*** Data records Section Begins ***

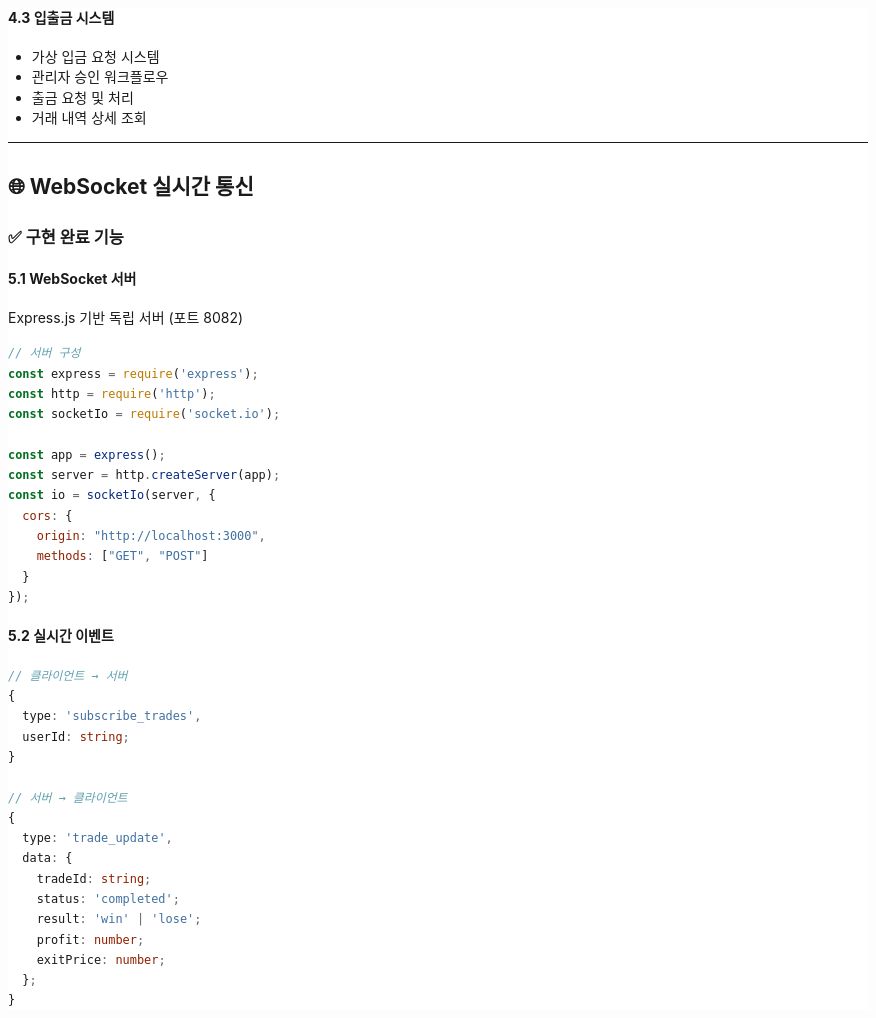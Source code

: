 #### 4.3 입출금 시스템
- 가상 입금 요청 시스템
- 관리자 승인 워크플로우
- 출금 요청 및 처리
- 거래 내역 상세 조회

---

## 🌐 WebSocket 실시간 통신

### ✅ 구현 완료 기능

#### 5.1 WebSocket 서버
Express.js 기반 독립 서버 (포트 8082)

```javascript
// 서버 구성
const express = require('express');
const http = require('http');
const socketIo = require('socket.io');

const app = express();
const server = http.createServer(app);
const io = socketIo(server, {
  cors: {
    origin: "http://localhost:3000",
    methods: ["GET", "POST"]
  }
});
```

#### 5.2 실시간 이벤트
```typescript
// 클라이언트 → 서버
{
  type: 'subscribe_trades',
  userId: string;
}

// 서버 → 클라이언트  
{
  type: 'trade_update',
  data: {
    tradeId: string;
    status: 'completed';
    result: 'win' | 'lose';
    profit: number;
    exitPrice: number;
  };
}
```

*** Data records Section Ends ***

Give back each entry verbatim but drop its pictures.

• **Answer box**
Source code

: #### 4.3 입출금 시스템
- 가상 입금 요청 시스템
- 관리자 승인 워크플로우
- 출금 요청 및 처리
- 거래 내역 상세 조회

---

## 🌐 WebSocket 실시간 통신

### ✅ 구현 완료 기능

#### 5.1 WebSocket 서버
Express.js 기반 독립 서버 (포트 8082)

```javascript
// 서버 구성
const express = require('express');
const http = require('http');
const socketIo = require('socket.io');

const app = express();
const server = http.createServer(app);
const io = socketIo(server, {
  cors: {
    origin: "http://localhost:3000",
    methods: ["GET", "POST"]
  }
});
```

#### 5.2 실시간 이벤트
```typescript
// 클라이언트 → 서버
{
  type: 'subscribe_trades',
  userId: string;
}

// 서버 → 클라이언트  
{
  type: 'trade_update',
  data: {
    tradeId: string;
    status: 'completed';
    result: 'win' | 'lose';
    profit: number;
    exitPrice: number;
  };
}
```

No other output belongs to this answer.